FOR IMMEDIATE RELEASE: Wednesday, December 7, 2005 

CONTACT: Jules Asher, NIMH Press Office, 301-443-4536, NIMHpress@xxxxxxx

 
TRUST-BUILDING HORMONE SHORT-CIRCUITS FEAR IN HUMANS 

A brain chemical recently found to boost trust appears to work by
reducing activity and weakening connections in fear-processing
circuitry, a brain imaging study at the National Institutes of Health's
(NIH) National Institute of Mental Health (NIMH) has discovered. Scans
of the hormone oxytocin's effect on human brain function reveal that it
quells the brain's fear hub, the amygdala, and its brainstem relay
stations in response to fearful stimuli. The work at NIMH and a
collaborating site in Germany suggests new approaches to treating
diseases thought to involve amygdala dysfunction and social fear, such
as social phobia, autism, and possibly schizophrenia, report Andreas
Meyer-Lindenberg, M.D., Ph.D., NIMH Genes Cognition and Psychosis
Program, and colleagues, in the December 7, 2005 issue of the "Journal
of Neuroscience". 

"Studies in animals, pioneered by now NIMH director Dr. Thomas Insel,
have shown that oxytocin plays a key role in complex emotional and
social behaviors, such as attachment, social recognition and aggression"
noted NIH Director Elias Zerhouni, M.D.. "Now, for the first time, we
can literally see these same mechanisms at work in the human brain." 

"The observed changes in the amygdala are exciting as they suggest that
a long-acting analogue of oxytocin could have therapeutic value in
disorders characterized by social avoidance," added Insel. 

Inspired by Swiss scientists who last summer reported1 that oxytocin
increased trust in humans, Meyer-Lindenberg and colleagues quickly
mounted a brain imaging study that would explore how this works at the
level of brain circuitry. British researchers had earlier linked
increased amygdala activity to decreased trustworthiness2. Having just
discovered "decreased amygdala activity"
(http://www.nimh.nih.gov/press/williamspathway.cfm ) in response to
social stimuli in people with a rare genetic brain disorder that
rendered them overly trusting of others, Meyer-Lindenberg hypothesized
that oxytocin boosts trust by suppressing the amygdala and its
fear-processing networks. 

To test this idea, he asked 15 healthy men to sniff oxytocin or a
placebo prior to undergoing a functional magnetic resonance imaging
(fMRI) scan, which reveals what parts of the brain that are activated by
particular activities.

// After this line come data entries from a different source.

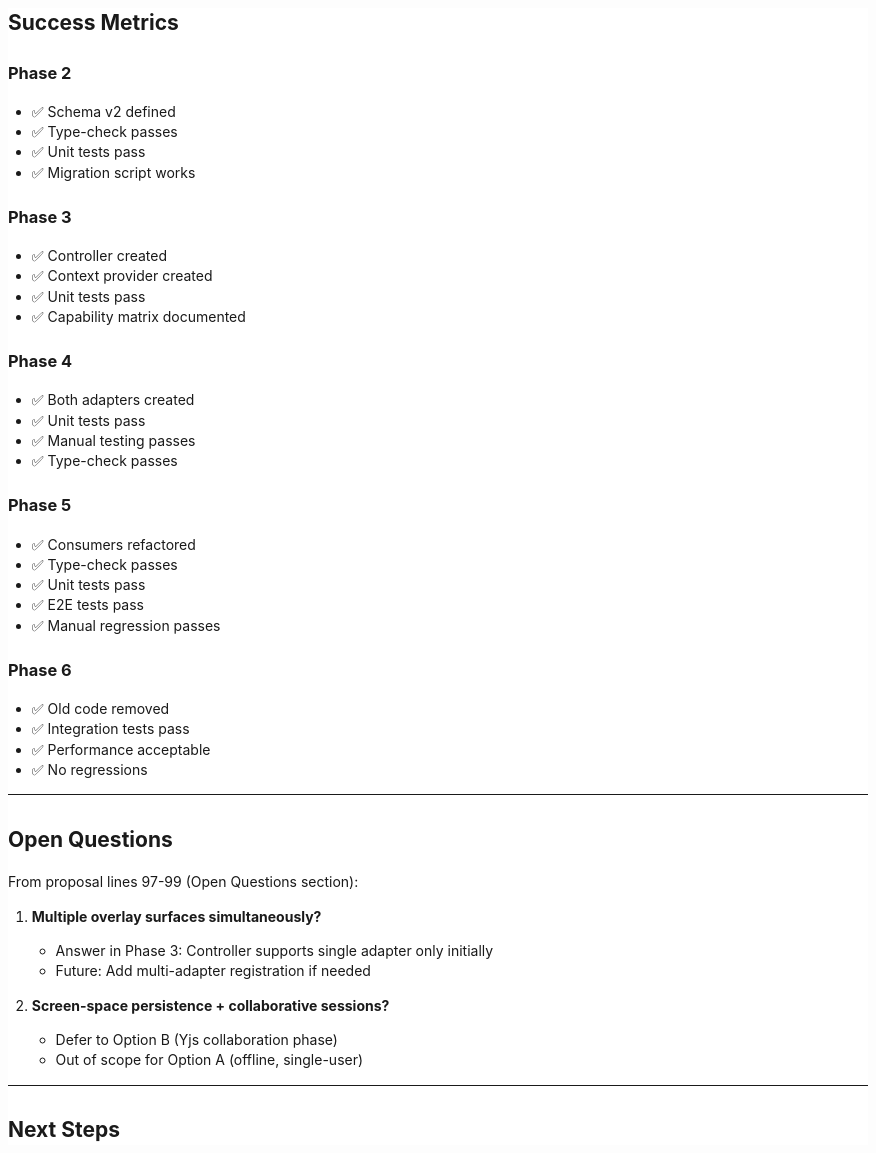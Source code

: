 
## Success Metrics

### Phase 2
- ✅ Schema v2 defined
- ✅ Type-check passes
- ✅ Unit tests pass
- ✅ Migration script works

### Phase 3
- ✅ Controller created
- ✅ Context provider created
- ✅ Unit tests pass
- ✅ Capability matrix documented

### Phase 4
- ✅ Both adapters created
- ✅ Unit tests pass
- ✅ Manual testing passes
- ✅ Type-check passes

### Phase 5
- ✅ Consumers refactored
- ✅ Type-check passes
- ✅ Unit tests pass
- ✅ E2E tests pass
- ✅ Manual regression passes

### Phase 6
- ✅ Old code removed
- ✅ Integration tests pass
- ✅ Performance acceptable
- ✅ No regressions

---

## Open Questions

From proposal lines 97-99 (Open Questions section):

1. **Multiple overlay surfaces simultaneously?**
   - Answer in Phase 3: Controller supports single adapter only initially
   - Future: Add multi-adapter registration if needed

2. **Screen-space persistence + collaborative sessions?**
   - Defer to Option B (Yjs collaboration phase)
   - Out of scope for Option A (offline, single-user)

---

## Next Steps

While in the scanner, the men performed "tasks
known to activate the amygdale"
(http://www.nimh.nih.gov/Press/pramygdala.cfm )-- matching angry or
fearful faces and threatening scenes. 

As expected, the threatening pictures triggered strong activation of the
amygdala during the placebo scan, but markedly less activity following
oxytocin. The difference was especially pronounced in response to
threatening faces, suggesting a pivotal role for oxytocin in regulating
social fear. In addition, oxytocin dampened the amygdala's communication
with sites in the upper brainstem that telegraph the fear response. The
results mirrored findings in rats3, reported earlier this year by
European scientists. 

"Because increased amygdala activation has been associated with social
fear in social phobia, genetic risk for anxiety and depression, and
possibly with social fear in autism assessed during faces processing,
this dual mode of action of oxytocin in humans suggests a potentially
powerful treatment approach toward socially relevant fear," suggest the
researchers. 

People with autism characteristically avert their gaze from faces. A
fMRI study4 reported earlier this year by NIMH grantee Richard Davidson,
Ph.D., University of Wisconsin, and colleagues, found over-activation of
the amygdala in people with autism when they were looking at faces.
Meyer-Lindenberg said future studies may test oxytocin as a treatment
for such social anxiety symptoms in children with autism. 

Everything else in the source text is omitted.